Would you please repeat the data exactly as given?

### DATA TO PROCESS

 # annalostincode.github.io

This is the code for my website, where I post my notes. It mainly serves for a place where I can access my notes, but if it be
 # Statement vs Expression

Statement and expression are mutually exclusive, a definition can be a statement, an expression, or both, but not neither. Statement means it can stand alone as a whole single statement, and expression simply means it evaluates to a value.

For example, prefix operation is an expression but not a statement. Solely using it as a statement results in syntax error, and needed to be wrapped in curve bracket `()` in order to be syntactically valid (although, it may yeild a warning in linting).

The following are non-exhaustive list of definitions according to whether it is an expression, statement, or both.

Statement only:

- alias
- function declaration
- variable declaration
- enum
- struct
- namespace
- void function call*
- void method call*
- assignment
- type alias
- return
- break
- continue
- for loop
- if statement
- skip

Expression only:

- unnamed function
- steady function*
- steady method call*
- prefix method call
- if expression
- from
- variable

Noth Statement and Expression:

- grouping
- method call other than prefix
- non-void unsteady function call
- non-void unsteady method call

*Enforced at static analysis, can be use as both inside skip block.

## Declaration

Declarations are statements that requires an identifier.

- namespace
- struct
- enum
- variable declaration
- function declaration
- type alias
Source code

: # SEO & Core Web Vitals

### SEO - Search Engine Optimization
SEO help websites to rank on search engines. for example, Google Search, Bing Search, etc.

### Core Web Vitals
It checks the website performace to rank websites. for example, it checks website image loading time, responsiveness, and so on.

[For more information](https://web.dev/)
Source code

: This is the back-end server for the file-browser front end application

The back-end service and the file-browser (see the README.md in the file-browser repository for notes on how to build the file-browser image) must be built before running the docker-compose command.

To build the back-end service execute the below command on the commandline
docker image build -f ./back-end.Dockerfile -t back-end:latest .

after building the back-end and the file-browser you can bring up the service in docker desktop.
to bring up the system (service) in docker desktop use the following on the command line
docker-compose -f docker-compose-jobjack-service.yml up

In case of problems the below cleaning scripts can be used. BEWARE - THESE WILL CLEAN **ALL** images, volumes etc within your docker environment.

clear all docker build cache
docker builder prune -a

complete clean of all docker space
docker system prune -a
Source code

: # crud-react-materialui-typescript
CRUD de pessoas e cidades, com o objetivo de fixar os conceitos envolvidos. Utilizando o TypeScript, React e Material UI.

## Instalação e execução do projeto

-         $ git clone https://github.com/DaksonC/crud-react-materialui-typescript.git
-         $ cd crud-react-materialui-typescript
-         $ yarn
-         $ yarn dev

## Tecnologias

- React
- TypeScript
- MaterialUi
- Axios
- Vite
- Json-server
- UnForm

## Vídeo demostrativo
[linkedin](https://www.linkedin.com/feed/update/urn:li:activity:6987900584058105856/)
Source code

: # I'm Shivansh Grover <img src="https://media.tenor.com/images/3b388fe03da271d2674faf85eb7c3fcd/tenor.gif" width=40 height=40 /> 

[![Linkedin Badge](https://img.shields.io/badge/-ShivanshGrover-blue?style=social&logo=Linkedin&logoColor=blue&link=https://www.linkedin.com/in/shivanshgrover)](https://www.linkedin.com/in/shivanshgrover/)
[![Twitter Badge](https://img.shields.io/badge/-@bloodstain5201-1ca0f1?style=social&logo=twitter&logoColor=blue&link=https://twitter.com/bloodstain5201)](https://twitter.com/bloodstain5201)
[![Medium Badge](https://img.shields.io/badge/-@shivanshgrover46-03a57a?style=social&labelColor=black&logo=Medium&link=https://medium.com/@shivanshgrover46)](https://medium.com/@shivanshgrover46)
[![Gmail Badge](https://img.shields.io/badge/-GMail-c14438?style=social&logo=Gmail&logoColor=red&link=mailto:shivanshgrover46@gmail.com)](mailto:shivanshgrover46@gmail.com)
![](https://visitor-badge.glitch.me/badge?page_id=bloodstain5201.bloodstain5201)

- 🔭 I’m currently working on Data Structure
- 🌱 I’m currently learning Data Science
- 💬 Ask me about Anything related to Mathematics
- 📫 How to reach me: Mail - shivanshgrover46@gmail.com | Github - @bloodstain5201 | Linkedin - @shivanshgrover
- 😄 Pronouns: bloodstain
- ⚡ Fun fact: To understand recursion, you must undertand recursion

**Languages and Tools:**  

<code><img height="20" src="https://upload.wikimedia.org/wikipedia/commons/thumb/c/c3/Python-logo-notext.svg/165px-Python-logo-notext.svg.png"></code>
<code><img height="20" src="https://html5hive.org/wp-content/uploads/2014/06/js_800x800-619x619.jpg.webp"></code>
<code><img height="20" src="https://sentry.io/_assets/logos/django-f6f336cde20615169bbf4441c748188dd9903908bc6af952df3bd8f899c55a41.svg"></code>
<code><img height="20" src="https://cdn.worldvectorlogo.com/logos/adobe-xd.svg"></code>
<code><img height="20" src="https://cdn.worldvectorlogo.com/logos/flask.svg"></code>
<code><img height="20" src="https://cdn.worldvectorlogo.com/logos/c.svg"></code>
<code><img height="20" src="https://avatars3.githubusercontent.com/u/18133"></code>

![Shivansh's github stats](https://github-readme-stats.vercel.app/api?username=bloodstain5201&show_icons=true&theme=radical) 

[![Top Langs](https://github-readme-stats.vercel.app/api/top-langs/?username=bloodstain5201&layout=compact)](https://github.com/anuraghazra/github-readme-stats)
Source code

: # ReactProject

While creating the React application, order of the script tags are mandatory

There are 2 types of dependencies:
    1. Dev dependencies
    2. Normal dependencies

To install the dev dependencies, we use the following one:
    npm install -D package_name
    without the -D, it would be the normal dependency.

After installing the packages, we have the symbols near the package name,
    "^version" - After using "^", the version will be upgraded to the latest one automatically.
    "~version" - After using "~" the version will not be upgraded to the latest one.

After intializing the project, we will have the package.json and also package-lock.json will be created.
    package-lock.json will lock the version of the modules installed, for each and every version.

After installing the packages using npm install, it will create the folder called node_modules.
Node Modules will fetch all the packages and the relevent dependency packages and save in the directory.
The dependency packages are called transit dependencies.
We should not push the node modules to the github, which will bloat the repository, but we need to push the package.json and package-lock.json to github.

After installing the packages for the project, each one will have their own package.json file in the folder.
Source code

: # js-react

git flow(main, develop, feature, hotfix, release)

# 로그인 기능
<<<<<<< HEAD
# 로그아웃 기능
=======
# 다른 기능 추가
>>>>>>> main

######

(TASK ANSWER)
 # annalostincode.github.io

This is the code for my website, where I post my notes. It mainly serves for a place where I can access my notes, but if it be
 # Statement vs Expression

Statement and expression are mutually exclusive, a definition can be a statement, an expression, or both, but not neither. Statement means it can stand alone as a whole single statement, and expression simply means it evaluates to a value.

For example, prefix operation is an expression but not a statement. Solely using it as a statement results in syntax error, and needed to be wrapped in curve bracket `()` in order to be syntactically valid (although, it may yeild a warning in linting).

The following are non-exhaustive list of definitions according to whether it is an expression, statement, or both.

Statement only:

- alias
- function declaration
- variable declaration
- enum
- struct
- namespace
- void function call*
- void method call*
- assignment
- type alias
- return
- break
- continue
- for loop
- if statement
- skip

Expression only:

- unnamed function
- steady function*
- steady method call*
- prefix method call
- if expression
- from
- variable

Noth Statement and Expression:

- grouping
- method call other than prefix
- non-void unsteady function call
- non-void unsteady method call

*Enforced at static analysis, can be use as both inside skip block.

## Declaration

Declarations are statements that requires an identifier.

- namespace
- struct
- enum
- variable declaration
- function declaration
- type alias
Source code

: # SEO & Core Web Vitals

### SEO - Search Engine Optimization
SEO help websites to rank on search engines. for example, Google Search, Bing Search, etc.

### Core Web Vitals
It checks the website performace to rank websites. for example, it checks website image loading time, responsiveness, and so on.

[For more information](https://web.dev/)
Source code

: This is the back-end server for the file-browser front end application

The back-end service and the file-browser (see the README.md in the file-browser repository for notes on how to build the file-browser image) must be built before running the docker-compose command.

To build the back-end service execute the below command on the commandline
docker image build -f ./back-end.Dockerfile -t back-end:latest .

after building the back-end and the file-browser you can bring up the service in docker desktop.
to bring up the system (service) in docker desktop use the following on the command line
docker-compose -f docker-compose-jobjack-service.yml up

In case of problems the below cleaning scripts can be used. BEWARE - THESE WILL CLEAN **ALL** images, volumes etc within your docker environment.

clear all docker build cache
docker builder prune -a

complete clean of all docker space
docker system prune -a
Source code

: # crud-react-materialui-typescript
CRUD de pessoas e cidades, com o objetivo de fixar os conceitos envolvidos. Utilizando o TypeScript, React e Material UI.

## Instalação e execução do projeto

-         $ git clone https://github.com/DaksonC/crud-react-materialui-typescript.git
-         $ cd crud-react-materialui-typescript
-         $ yarn
-         $ yarn dev

## Tecnologias

- React
- TypeScript
- MaterialUi
- Axios
- Vite
- Json-server
- UnForm

## Vídeo demostrativo
[linkedin](https://www.linkedin.com/feed/update/urn:li:activity:6987900584058105856/)
Source code

: # I'm Shivansh Grover <img src="https://media.tenor.com/images/3b388fe03da271d2674faf85eb7c3fcd/tenor.gif" width=40 height=40 /> 

[![Linkedin Badge](https://img.shields.io/badge/-ShivanshGrover-blue?style=social&logo=Linkedin&logoColor=blue&link=https://www.linkedin.com/in/shivanshgrover)](https://www.linkedin.com/in/shivanshgrover/)
[![Twitter Badge](https://img.shields.io/badge/-@bloodstain5201-1ca0f1?style=social&logo=twitter&logoColor=blue&link=https://twitter.com/bloodstain5201)](https://twitter.com/bloodstain5201)
[![Medium Badge](https://img.shields.io/badge/-@shivanshgrover46-03a57a?style=social&labelColor=black&logo=Medium&link=https://medium.com/@shivanshgrover46)](https://medium.com/@shivanshgrover46)
[![Gmail Badge](https://img.shields.io/badge/-GMail-c14438?style=social&logo=Gmail&logoColor=red&link=mailto:shivanshgrover46@gmail.com)](mailto:shivanshgrover46@gmail.com)
![](https://visitor-badge.glitch.me/badge?page_id=bloodstain5201.bloodstain5201)

- 🔭 I’m currently working on Data Structure
- 🌱 I’m currently learning Data Science
- 💬 Ask me about Anything related to Mathematics
- 📫 How to reach me: Mail - shivanshgrover46@gmail.com | Github - @bloodstain5201 | Linkedin - @shivanshgrover
- 😄 Pronouns: bloodstain
- ⚡ Fun fact: To understand recursion, you must undertand recursion

**Languages and Tools:**  

<code><img height="20" src="https://upload.wikimedia.org/wikipedia/commons/thumb/c/c3/Python-logo-notext.svg/165px-Python-logo-notext.svg.png"></code>
<code><img height="20" src="https://html5hive.org/wp-content/uploads/2014/06/js_800x800-619x619.jpg.webp"></code>
<code><img height="20" src="https://sentry.io/_assets/logos/django-f6f336cde20615169bbf4441c748188dd9903908bc6af952df3bd8f899c55a41.svg"></code>
<code><img height="20" src="https://cdn.worldvectorlogo.com/logos/adobe-xd.svg"></code>
<code><img height="20" src="https://cdn.worldvectorlogo.com/logos/flask.svg"></code>
<code><img height="20" src="https://cdn.worldvectorlogo.com/logos/c.svg"></code>
<code><img height="20" src="https://avatars3.githubusercontent.com/u/18133"></code>

![Shivansh's github stats](https://github-readme-stats.vercel.app/api?username=bloodstain5201&show_icons=true&theme=radical) 

[![Top Langs](https://github-readme-stats.vercel.app/api/top-langs/?username=bloodstain5201&layout=compact)](https://github.com/anuraghazra/github-readme-stats)
Source code

: # ReactProject

While creating the React application, order of the script tags are mandatory

There are 2 types of dependencies:
    1. Dev dependencies
    2. Normal dependencies

To install the dev dependencies, we use the following one:
    npm install -D package_name
    without the -D, it would be the normal dependency.

After installing the packages, we have the symbols near the package name,
    "^version" - After using "^", the version will be upgraded to the latest one automatically.
    "~version" - After using "~" the version will not be upgraded to the latest one.

After intializing the project, we will have the package.json and also package-lock.json will be created.
    package-lock.json will lock the version of the modules installed, for each and every version.

After installing the packages using npm install, it will create the folder called node_modules.
Node Modules will fetch all the packages and the relevent dependency packages and save in the directory.
The dependency packages are called transit dependencies.
We should not push the node modules to the github, which will bloat the repository, but we need to push the package.json and package-lock.json to github.

After installing the packages for the project, each one will have their own package.json file in the folder.
Source code

: # js-react

git flow(main, develop, feature, hotfix, release)

# 로그인 기능
<<<<<<< HEAD
# 로그아웃 기능
=======
# 다른 기능 추가
>>>>>>> main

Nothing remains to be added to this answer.